Blogs rule as Fiji Regime cracks down on media

WELLINGTON (AFP/Google/Pacific Media Watch): Fijians keeping up with
political developments since the media clampdown by Voreqe
Bainimarama's military regime this month are turning to a growing band
of internet blogs.

The latest political upheaval in the troubled South Pacific nation was
triggered by the regime's repeal of the constitution on April 10,
accompanied by the sacking of the judiciary and emergency regulations
to control free speech.

Regime censors have been sent into newsrooms to prevent sensitive
political stories being published or broadcast.

Most media have responded by refusing to run any political news,
leaving a vacuum quickly filled by the blogs, many contributed to by
journalists who have lost their conventional outlets.

Blogs played a part in the 2000 coup and again when military chief
Bainimarama toppled the elected government in late 2006, with
authorities helpless to restrict them in the same way as the
traditional media.

"I think the Fiji journalists are enormously resilient and courageous
and they have shown in the past they are very adaptable at dealing with
oppressive regimes as they have with the previous three coups," says
Pacific journalist and academic David Robie.

Experienced journalists in Fiji are all too familiar with attacks on
media freedom after a series of four coups between 1987 and
Bainimarama's 2006 takeover.

"But this is the first time we have had really systematic censorship
and for getting on for two weeks now," said Dr Robie, an associate
professor and director of the Pacific Media Centre at the Auckland
University of Technology.

Former Fiji Broadcasting Corporation chief executive Sireli Kini said
the clampdown on the media was creating more uncertainty, with news
being replaced by rumours.

"It's human instinct, people want to know what's happening and when
somebody spreads a rumour it spreads like wildfire and it's very
destructive," said Kini, who now lives in Auckland.

Some of the blogs have relayed rumours and wild anti-regime rhetoric,
but others, such as Coup Four and a Half and Fiji Uncensored, have a
strong news focus.

With Fijian journalists contributing material, these blogs are filling
the gap left by the muzzled media.

"They have taken over the role of the conventional journalism by
informing the members of the public," said Kini.

"Some of them are on the target.

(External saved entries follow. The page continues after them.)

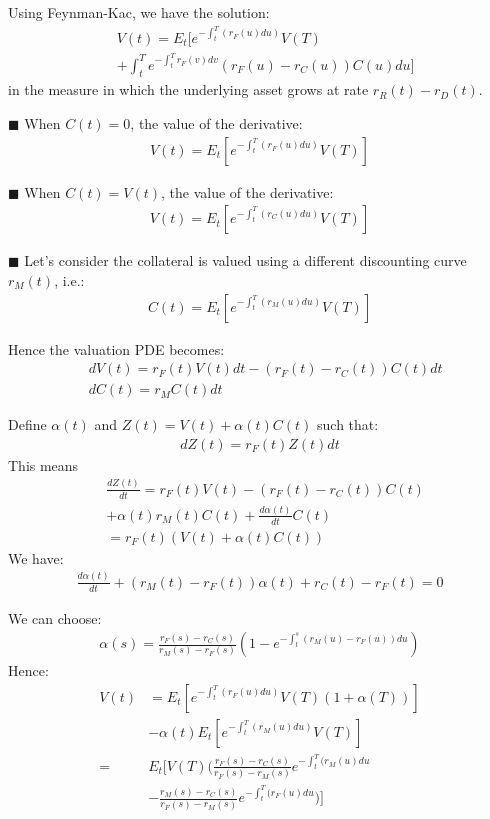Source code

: \documentclass[twoside,twocolumn]{article}
\begin{document}
Using Feynman-Kac, we have the solution:
\begin{align*}
&V(t) = E_t [ e^{-\int_t^T(r_{F}(u) du)}V(T) \\
& + \int_t^T e^{-\int_t^T r_{F}(v)dv} (r_{F}(u) - r_{C}(u)) C(u) du ]
\end{align*}
in the measure in which the underlying asset grows at rate $r_{R}(t)-r_{D}(t)$.


$\blacksquare$ When $C(t) = 0$, the value of the derivative:
\begin{align*}
V(t) = E_t [ e^{-\int_t^T(r_{F}(u) du)}V(T)]
\end{align*}

$\blacksquare$ When $C(t) = V(t)$, the value of the derivative:
\begin{align*}
V(t) = E_t [ e^{-\int_t^T(r_{C}(u) du)}V(T)]
\end{align*}

$\blacksquare$ Let's consider the collateral is valued using a different discounting curve $r_{M}(t)$, i.e.:
\begin{align*}
C(t) = E_t [ e^{-\int_t^T(r_{M}(u) du)}V(T)]
\end{align*}

Hence the valuation PDE becomes:
\begin{align*}
&dV(t)=r_{F}(t)V(t)dt - (r_{F}(t)-r_{C}(t))C(t)dt \\
&dC(t)=r_{M}C(t)dt
\end{align*}

Define $\alpha(t)$ and $Z(t) = V(t)+\alpha(t)C(t)$ such that:
\begin{align*}
dZ(t) = r_{F}(t) Z(t) dt
\end{align*}
This means 
\begin{align*}
&\frac{dZ(t)}{dt} = r_{F}(t)V(t) - (r_{F}(t)-r_{C}(t))C(t) \\
&+ \alpha(t)r_{M}(t)C(t) +  \frac{d\alpha(t)}{dt}C(t) \\
&= r_{F}(t)(V(t)+\alpha(t)C(t))
\end{align*}
We have:
\begin{align*}
\frac{d\alpha(t)}{dt} + (r_{M}(t)-r_{F}(t)) \alpha(t) + r_{C}(t)-r_{F}(t) = 0
\end{align*}

We can choose:
\begin{align*}
\alpha(s) = \frac{r_{F}(s)-r_{C}(s)}{r_{M}(s)-r_{F}(s)}(1-e^{-\int_t^s (r_{M}(u)-r_{F}(u))du})
\end{align*}
Hence:
\begin{align*}
V(t)& = E_t[ e^{-\int_t^T(r_{F}(u) du)}V(T)(1+\alpha(T))] \\
&- \alpha(t)E_t [ e^{-\int_t^T(r_{M}(u) du)}V(T)] \\
=& E_t[V(T) ( \frac{r_{F}(s)-r_{C}(s)}{r_{F}(s)-r_{M}(s)} e^{-\int_t^T(r_{M}(u) du} \\
&- \frac{r_{M}(s)-r_{C}(s)}{r_{F}(s)-r_{M}(s)} e^{-\int_t^T(r_{F}(u) du})]
\end{align*}
\end{document}
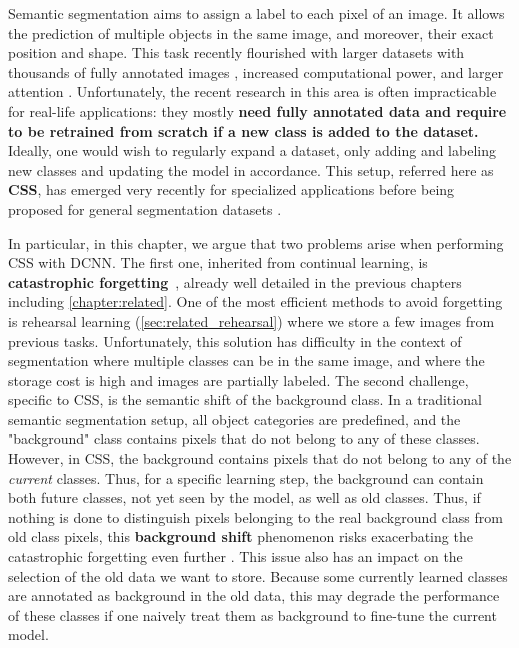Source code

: Semantic segmentation aims to assign a label to each pixel of an image.
It allows the prediction of multiple objects in the same image, and moreover, their exact position
and shape. This task recently flourished \citep{tao2020HRNet,zhang2020resnest,chen2018ZPSA} with
larger datasets with thousands of fully annotated images
\citep{zhou2017adedataset,neuhold2017mapillary}, increased computational power, and larger attention
\citep{wang2020axialdeeplab}. Unfortunately, the recent research in this area is often impracticable
for real-life applications: they mostly \textbf{need fully annotated data and require to be retrained from
    scratch if a new class is added to the dataset.} Ideally, one would wish to regularly expand a
dataset, only adding and labeling new classes and updating the model in accordance. This setup,
referred here as \textbf{\acf{CSS}}, has emerged very recently for specialized
applications
\citep{ozdemir2018learnthenewkeeptheold,ozdemir2019segmentationanotomical,tasar19incrementsegmentationremotesensing}
before being proposed for general segmentation datasets
\citep{michieli2019ilt,cermelli2020modelingthebackground}.


In particular, in this chapter, we argue that two problems arise when performing \ac{CSS} with
\acs{DCNN}. The first one, inherited from continual learning, is \textbf{catastrophic
    forgetting}~\citep{robins1995catastrophicforgetting}, already well detailed in the previous chapters
including \autoref{chapter:related}. One of the most efficient methods to avoid forgetting is rehearsal
learning (\autoref{sec:related_rehearsal}) where we store a few images from previous tasks.
Unfortunately, this solution has difficulty in the context of segmentation where multiple classes
can be in the same image, and where the storage cost is high and images are partially labeled. The
second challenge, specific to \ac{CSS}, is the semantic shift of the background class. In a
traditional semantic segmentation setup, all object categories are predefined, and the "background"
class contains pixels that do not belong to any of these classes. However, in \ac{CSS}, the
background contains pixels that do not belong to any of the \textit{current} classes. Thus, for a
specific learning step, the background can contain both future classes, not yet seen by the model,
as well as old classes. Thus, if nothing is done to distinguish pixels belonging to the real
background class from old class pixels, this \textbf{background shift} phenomenon risks exacerbating
the catastrophic forgetting even further \citep{cermelli2020modelingthebackground}. This issue also
has an impact on the selection of the old data we want to store. Because some currently learned
classes are annotated as background in the old data, this may degrade the performance of these
classes if one naively treat them as background to fine-tune the current model.

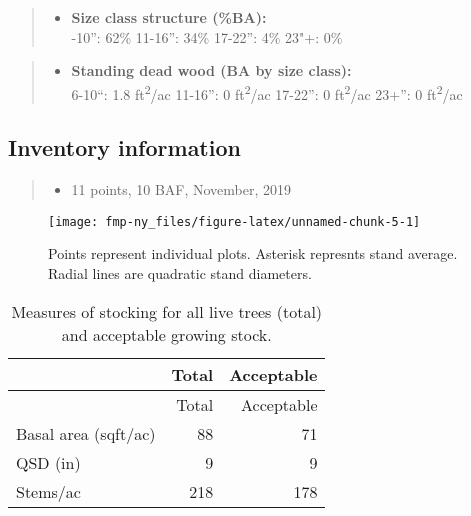\documentclass[]{tufte-handout}
\providecommand{\tightlist}{%
  \setlength{\itemsep}{0pt}\setlength{\parskip}{0pt}}
\begin{document}
\begin{quote}
\begin{itemize}
\tightlist
\item
  \textbf{Size class structure (\%BA):}\\
  \vspace{2pt} -10'': 62\% \textbar{} 11-16'': 34\% \textbar{}
  17-22'': 4\% \textbar{} 23"+: 0\%
\end{itemize}
\end{quote}

\begin{quote}
\begin{itemize}
\tightlist
\item
  \textbf{Standing dead wood (BA by size class):}\\
  \vspace{2pt} \indent \small 6-10``: 1.8 ft\textsuperscript{2}/ac
  \textbar{} 11-16'': 0 ft\textsuperscript{2}/ac \textbar{} 17-22'': 0
  ft\textsuperscript{2}/ac \textbar{} 23+'': 0 ft\textsuperscript{2}/ac
\end{itemize}
\end{quote}

\subsection{Inventory information}\label{inventory-information}

\begin{quote}
\begin{itemize}
\tightlist
\item
  11 points, 10 BAF, November, 2019
\end{itemize}
\end{quote}

\begin{figure}
\texttt{[image: fmp-ny\_files/figure-latex/unnamed-chunk-5-1]} \caption[Points represent individual plots]{Points represent individual plots. Asterisk represnts stand average. Radial lines are quadratic stand diameters.}\label{fig:unnamed-chunk-5}
\end{figure}

\begin{longtable}[]{@{}lrr@{}}
\caption{Measures of stocking for all live trees (total) and acceptable
growing stock.}\tabularnewline
\toprule
& Total & Acceptable\tabularnewline
\midrule
\endfirsthead
\toprule
& Total & Acceptable\tabularnewline
\midrule
\endhead
Basal area (sqft/ac) & 88 & 71\tabularnewline
QSD (in) & 9 & 9\tabularnewline
Stems/ac & 218 & 178\tabularnewline
\bottomrule
\end{longtable}
\end{document}

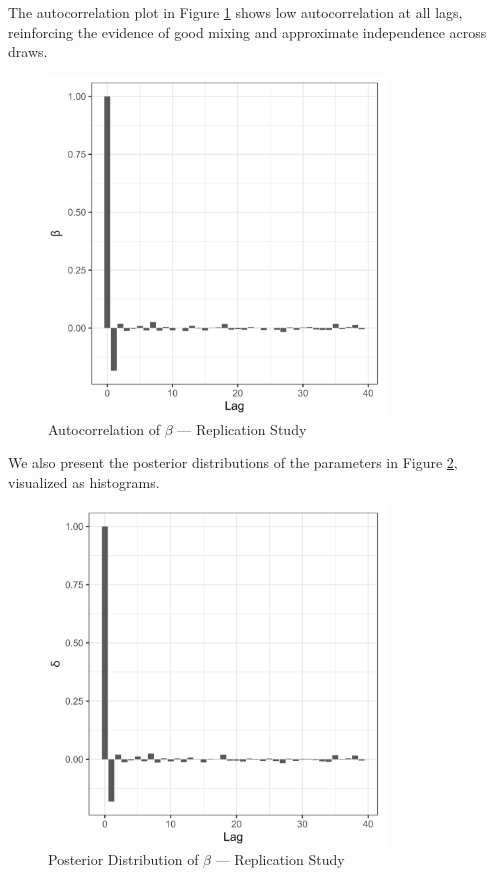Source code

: The autocorrelation plot in Figure \ref{fig:replication_autocorrelation} shows low autocorrelation at all lags, reinforcing the evidence of good mixing and approximate independence across draws.

\begin{figure}[H]
\centering
\includegraphics[width=0.8\textwidth]{../figures/acemoglu/acf_beta.png}
\caption{Autocorrelation of $\beta$ --- Replication Study}
\label{fig:replication_autocorrelation}
\end{figure}

We also present the posterior distributions of the parameters in Figure \ref{fig:replication_posterior_distributions}, visualized as histograms.

\begin{figure}[H]
\centering
\includegraphics[width=0.8\textwidth]{../figures/acemoglu/hist_beta.png}
\caption{Posterior Distribution of $\beta$ --- Replication Study}
\label{fig:replication_posterior_distributions}
\end{figure}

There are some well written stories
there."

Under the latest crackdown, Bainimarama has announced any person or
entity which fails to comply with government media orders may be told
to "cease operations".

"We want to come up with these reforms and the last thing we want to do
is have opposition to these reforms throughout. So that was the reason
we've come up with emergency regulations," Bainimarama said in
explanation.

When the censors first entered the newsrooms on April 11, the
newspapers and broadcasters devised their own ways of protesting.

The television news bulletin was cancelled and the next day the Fiji
Times appeared with blank columns with "This story could not be
published due to government restrictions" written across them.

The rival Fiji Post tried a satirical approach, reporting on what staff
had eaten for breakfast on the front page.

These reactions angered the regime, which threatened to close down the
offenders if there was any repeat.

The government also expelled three foreign journalists who had arrived
to report on the upheaval and at least two local journalists were
detained but later released because of work they had done for foreign
media.

Now the main media are not carrying any political news at all, leaving
Bainimarama unable to communicate effectively with Fijians.

"They've shot themselves in the foot by doing this, because by clamping
down they've cancelled out any chance of getting their side of the
story across as well," said Dr Robie, who was coordinator of Suva's
University of the South Pacific journalism programme during the 2000
coup.

Judging by past experience, the regime is likely to gradually ease the
restrictions.

"I think there will be a loosening in time, but it's hard to say with
the degree of paranoia at the moment just what will unfold," Dr Robie
said.

Until then, the blogs will continue filling the news void.